* _What this task involves_:
Copy out each line of the data below in which the string "make" appears.

* _Source material_:

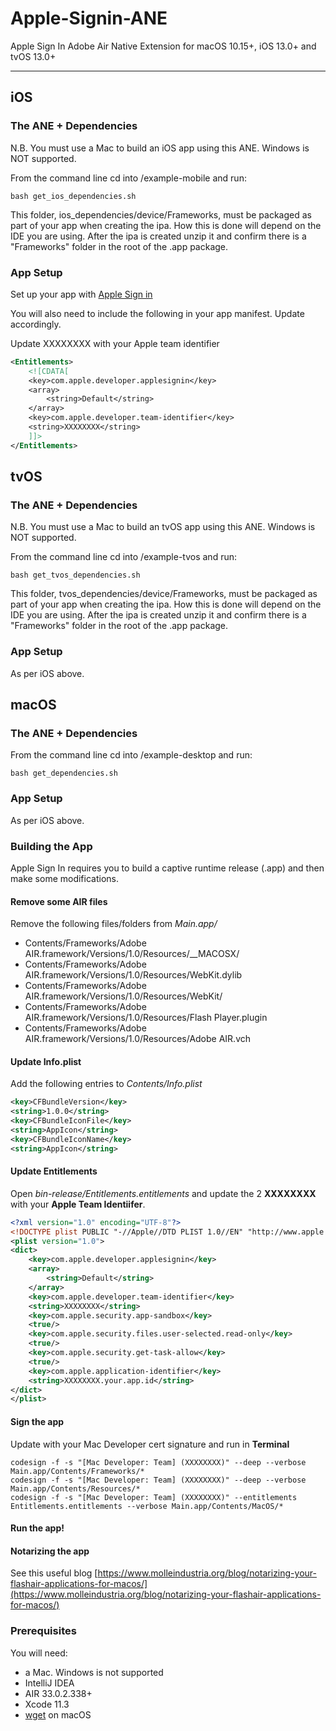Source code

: # Apple-Signin-ANE 

Apple Sign In Adobe Air Native Extension for macOS 10.15+, iOS 13.0+ and tvOS 13.0+

-------------

## iOS

### The ANE + Dependencies

N.B. You must use a Mac to build an iOS app using this ANE. Windows is NOT supported.

From the command line cd into /example-mobile and run:

```shell
bash get_ios_dependencies.sh
```
This folder, ios_dependencies/device/Frameworks, must be packaged as part of your app when creating the ipa. How this is done will depend on the IDE you are using.
After the ipa is created unzip it and confirm there is a "Frameworks" folder in the root of the .app package.

### App Setup

Set up your app with [Apple Sign in](https://help.apple.com/developer-account/?lang=en#/devde676e696)

You will also need to include the following in your app manifest. Update accordingly.

Update XXXXXXXX with your Apple team identifier

```xml
<Entitlements>
    <![CDATA[
    <key>com.apple.developer.applesignin</key>
    <array>
        <string>Default</string>
    </array>
    <key>com.apple.developer.team-identifier</key>
    <string>XXXXXXXX</string>
    ]]>
</Entitlements>
```

## tvOS

### The ANE + Dependencies

N.B. You must use a Mac to build an tvOS app using this ANE. Windows is NOT supported.

From the command line cd into /example-tvos and run:

```shell
bash get_tvos_dependencies.sh
```

This folder, tvos_dependencies/device/Frameworks, must be packaged as part of your app when creating the ipa. How this is done will depend on the IDE you are using.
After the ipa is created unzip it and confirm there is a "Frameworks" folder in the root of the .app package.


### App Setup

As per iOS above.


## macOS

### The ANE + Dependencies

From the command line cd into /example-desktop and run:

```shell
bash get_dependencies.sh
```

### App Setup

As per iOS above.

### Building the App

Apple Sign In requires you to build a captive runtime release (.app) and then make some modifications.

#### Remove some AIR files

Remove the following files/folders from _Main.app/_

- Contents/Frameworks/Adobe AIR.framework/Versions/1.0/Resources/__MACOSX/
- Contents/Frameworks/Adobe AIR.framework/Versions/1.0/Resources/WebKit.dylib
- Contents/Frameworks/Adobe AIR.framework/Versions/1.0/Resources/WebKit/
- Contents/Frameworks/Adobe AIR.framework/Versions/1.0/Resources/Flash Player.plugin
- Contents/Frameworks/Adobe AIR.framework/Versions/1.0/Resources/Adobe AIR.vch

#### Update Info.plist

Add the following entries to _Contents/Info.plist_

```xml
<key>CFBundleVersion</key>
<string>1.0.0</string>
<key>CFBundleIconFile</key>
<string>AppIcon</string>
<key>CFBundleIconName</key>
<string>AppIcon</string>
```

#### Update Entitlements

Open _bin-release/Entitlements.entitlements_ and update the 2 **XXXXXXXX** with your **Apple Team Identiifer**.

```xml
<?xml version="1.0" encoding="UTF-8"?>
<!DOCTYPE plist PUBLIC "-//Apple//DTD PLIST 1.0//EN" "http://www.apple.com/DTDs/PropertyList-1.0.dtd">
<plist version="1.0">
<dict>
	<key>com.apple.developer.applesignin</key>
	<array>
		<string>Default</string>
	</array>
	<key>com.apple.developer.team-identifier</key>
	<string>XXXXXXXX</string>
	<key>com.apple.security.app-sandbox</key>
	<true/>
	<key>com.apple.security.files.user-selected.read-only</key>
	<true/>
	<key>com.apple.security.get-task-allow</key>
	<true/>
	<key>com.apple.application-identifier</key>
	<string>XXXXXXXX.your.app.id</string>
</dict>
</plist>
```

#### Sign the app

Update with your Mac Developer cert signature and run in **Terminal**

```shell
codesign -f -s "[Mac Developer: Team] (XXXXXXXX)" --deep --verbose Main.app/Contents/Frameworks/*
codesign -f -s "[Mac Developer: Team] (XXXXXXXX)" --deep --verbose Main.app/Contents/Resources/*
codesign -f -s "[Mac Developer: Team] (XXXXXXXX)" --entitlements Entitlements.entitlements --verbose Main.app/Contents/MacOS/*
```

#### Run the app!

#### Notarizing the app
See this useful blog
[https://www.molleindustria.org/blog/notarizing-your-flashair-applications-for-macos/](https://www.molleindustria.org/blog/notarizing-your-flashair-applications-for-macos/)


### Prerequisites

You will need:
- a Mac. Windows is not supported
- IntelliJ IDEA
- AIR 33.0.2.338+
- Xcode 11.3
- [wget](http://rudix.org/packages/wget.html) on macOS

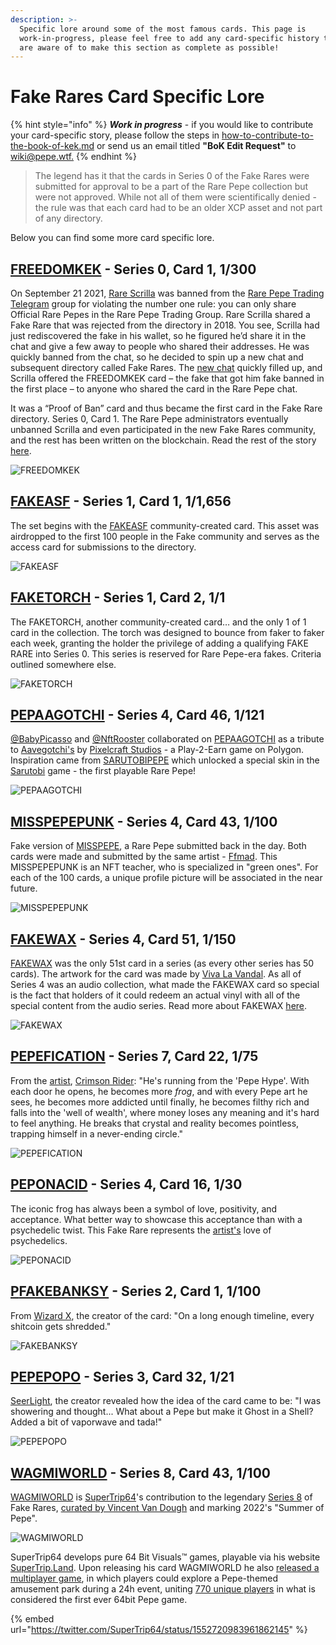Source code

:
 ```yaml
---
description: >-
  Specific lore around some of the most famous cards. This page is
  work-in-progress, please feel free to add any card-specific history that you
  are aware of to make this section as complete as possible!
---
```


# Fake Rares Card Specific Lore

{% hint style="info" %}
_**Work in progress**_ - if you would like to contribute your card-specific story, please follow the steps in [how-to-contribute-to-the-book-of-kek.md](../../how-to-contribute-to-the-book-of-kek.md "mention") or send us an email titled **"BoK Edit Request"** to [wiki@pepe.wtf.](mailto:wiki@pepe.wtf?subject=BoK%20Edit%20Request)&#x20;
{% endhint %}

> The legend has it that the cards in Series 0 of the Fake Rares were submitted for approval to be a part of the Rare Pepe collection but were not approved. While not all of them were scientifically denied - the rule was that each card had to be an older XCP asset and not part of any directory.

Below you can find some more card specific lore.

## [FREEDOMKEK](https://pepe.wtf/asset/FREEDOMKEK) - Series 0, Card 1, 1/300

On September 21 2021, [Rare Scrilla](https://pepe.wtf/artists/Rare-Scrilla) was banned from the [Rare Pepe Trading Telegram](https://t.me/joinchat/QJdrG2ehHAfk5lKw) group for violating the number one rule: you can only share Official Rare Pepes in the Rare Pepe Trading Group. Rare Scrilla shared a Fake Rare that was rejected from the directory in 2018. You see, Scrilla had just rediscovered the fake in his wallet, so he figured he’d share it in the chat and give a few away to people who shared their addresses. He was quickly banned from the chat, so he decided to spin up a new chat and subsequent directory called Fake Rares. The [new chat](https://t.me/OFFICIALFAKERARES) quickly filled up, and Scrilla offered the FREEDOMKEK card – the fake that got him fake banned in the first place – to anyone who shared the card in the Rare Pepe chat.&#x20;

It was a “Proof of Ban” card and thus became the first card in the Fake Rare directory. Series 0, Card 1. The Rare Pepe administrators eventually unbanned Scrilla and even participated in the new Fake Rares community, and the rest has been written on the blockchain. Read the rest of the story [here](https://fakeraredirectory.com/la-faka-has-been-defeated/).

![FREEDOMKEK](https://user-images.githubusercontent.com/106767091/173695130-dde4591b-22d6-428d-8167-d8e460adc9dd.jpeg)

## [FAKEASF](https://pepe.wtf/asset/FAKEASF) - Series 1, Card 1, 1/1,656

The set begins with the [FAKEASF](https://pepe.wtf/asset/FAKEASF) community-created card. This asset was airdropped to the first 100 people in the Fake community and serves as the access card for submissions to the directory.



![FAKEASF](../../.gitbook/assets/FAKEASF.gif)

## [FAKETORCH](https://pepe.wtf/asset/FAKETORCH) - Series 1, Card 2, 1/1

The FAKETORCH, another community-created card… and the only 1 of 1 card in the collection. The torch was designed to bounce from faker to faker each week, granting the holder the privilege of adding a qualifying FAKE RARE into Series 0. This series is reserved for Rare Pepe-era fakes. Criteria outlined somewhere else.

![FAKETORCH](../../.gitbook/assets/ifrwd90-4.gif)

## [PEPAAGOTCHI](https://pepe.wtf/asset/PEPAAGOTCHI) - Series 4, Card 46, 1/121

[@BabyPicasso](https://twitter.com/BabyPicassoo) and [@NftRooster](https://twitter.com/NftRooster) collaborated on [PEPAAGOTCHI](https://pepe.wtf/asset/PEPAAGOTCHI) as a tribute to [Aavegotchi's](https://www.aavegotchi.com/) by [Pixelcraft Studios](https://twitter.com/pixelcraftstuds) - a Play-2-Earn game on Polygon. Inspiration came from [SARUTOBIPEPE](https://pepe.wtf/asset/SARUTOBIPEPE) which unlocked a special skin in the [Sarutobi](http://www.mandelduck.com/sarutobi/) game - the first playable Rare Pepe!

![PEPAAGOTCHI](../../.gitbook/assets/PEPAAGOTCHI.gif)

## [MISSPEPEPUNK](https://pepe.wtf/asset/MISSPEPEPUNK) - Series 4, Card 43, 1/100

Fake version of [MISSPEPE](https://pepe.wtf/asset/MISSPEPE), a Rare Pepe submitted back in the day. Both cards were made and submitted by the same artist - [Ffmad](https://pepe.wtf/artists/Ffmad). This MISSPEPEPUNK is an NFT teacher, who is specialized in "green ones". For each of the 100 cards, a unique profile picture will be associated in the near future.

![MISSPEPEPUNK](../../.gitbook/assets/MISSPEPEPUNK.png)

## [FAKEWAX](https://pepe.wtf/asset/FAKEWAX) - Series 4, Card 51, 1/150

[FAKEWAX](https://pepe.wtf/asset/FAKEWAX) was the only 51st card in a series (as every other series has 50 cards). The artwork for the card was made by [Viva La Vandal](https://pepe.wtf/artists/Viva-La-Vandal). As all of Series 4 was an audio collection, what made the FAKEWAX card so special is the fact that holders of it could redeem an actual vinyl with all of the special content from the audio series. Read more about FAKEWAX [here](https://fakeraredirectory.com/fakewax/).

![FAKEWAX](https://user-images.githubusercontent.com/106767091/173689937-83e88c31-03f2-47bd-a7b9-5f48d57c12b7.jpg)

## [PEPEFICATION](https://pepe.wtf/asset/PEPEFICATION) - Series 7, Card 22, 1/75

From the [artist](https://twitter.com/Crims0nRIdeR), [Crimson Rider](https://pepe.wtf/artists/Crimson-Rider): "He's running from the 'Pepe Hype'. With each door he opens, he becomes more _frog_, and with every Pepe art he sees, he becomes more addicted until finally, he becomes filthy rich and falls into the 'well of wealth', where money loses any meaning and it's hard to feel anything. He breaks that crystal and reality becomes pointless, trapping himself in a never-ending circle."

![PEPEFICATION](../../.gitbook/assets/PEPEFICATION.gif)

## [PEPONACID](https://pepe.wtf/asset/PEPONACID) - Series 4, Card 16, 1/30

The iconic frog has always been a symbol of love, positivity, and acceptance. What better way to showcase this acceptance than with a psychedelic twist. This Fake Rare represents the [artist's](https://pepe.wtf/artists/Prateek-Dhiman) love of psychedelics.

![PEPONACID](../../.gitbook/assets/PEPONACID.gif)

## [P](https://pepe.wtf/asset/PEPONACID)[FAKEBANKSY](https://pepe.wtf/asset/FAKEBANKSY) - Series 2, Card 1, 1/100

From [Wizard X](https://pepe.wtf/artists/Wizard-X), the creator of the card: "On a long enough timeline, every shitcoin gets shredded."

![FAKEBANKSY](../../.gitbook/assets/FAKEBANKSY.gif)

## [PEPEPOPO](https://pepe.wtf/artists/Wizard-X) - Series 3, Card 32, 1/21

[SeerLight](https://pepe.wtf/artists/SeerLight), the creator revealed how the idea of the card came to be: "I was showering and thought... What about a Pepe but make it Ghost in a Shell? Added a bit of vaporwave and tada!"

![PEPEPOPO](../../.gitbook/assets/PEPEPOPO.gif)

## [WAGMIWORLD](https://pepe.wtf/asset/WAGMIWORLD) - Series 8, Card 43, 1/100

[WAGMIWORLD](https://pepe.wtf/asset/WAGMIWORLD) is [SuperTrip64](https://twitter.com/SuperTrip64)'s contribution to the legendary [Series 8](https://fakeraredirectory.com/series-8/) of Fake Rares, [curated by Vincent Van Dough](https://twitter.com/Vince\_Van\_Dough/status/1541599342590537729) and marking 2022's "Summer of Pepe".&#x20;

![WAGMIWORLD](../../.gitbook/assets/wagmiworld.png)

SuperTrip64 develops pure 64 Bit Visuals™ games, playable via his website [SuperTrip.Land](http://supertrip.land). Upon releasing his card WAGMIWORLD he also [released a multiplayer game](https://twitter.com/SuperTrip64/status/1552720983961862145), in which players could explore a Pepe-themed amusement park during a 24h event, uniting [770 unique players](https://twitter.com/SuperTrip64/status/1553153594752466947) in what is considered the first ever 64bit Pepe game.

{% embed url="https://twitter.com/SuperTrip64/status/1552720983961862145" %}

* _Solution_:
Apple Sign In requires you to build a captive runtime release (.app) and then make some modifications.
  are aware of to make this section as complete as possible!
[SeerLight](https://pepe.wtf/artists/SeerLight), the creator revealed how the idea of the card came to be: "I was showering and thought... What about a Pepe but make it Ghost in a Shell? Added a bit of vaporwave and tada!"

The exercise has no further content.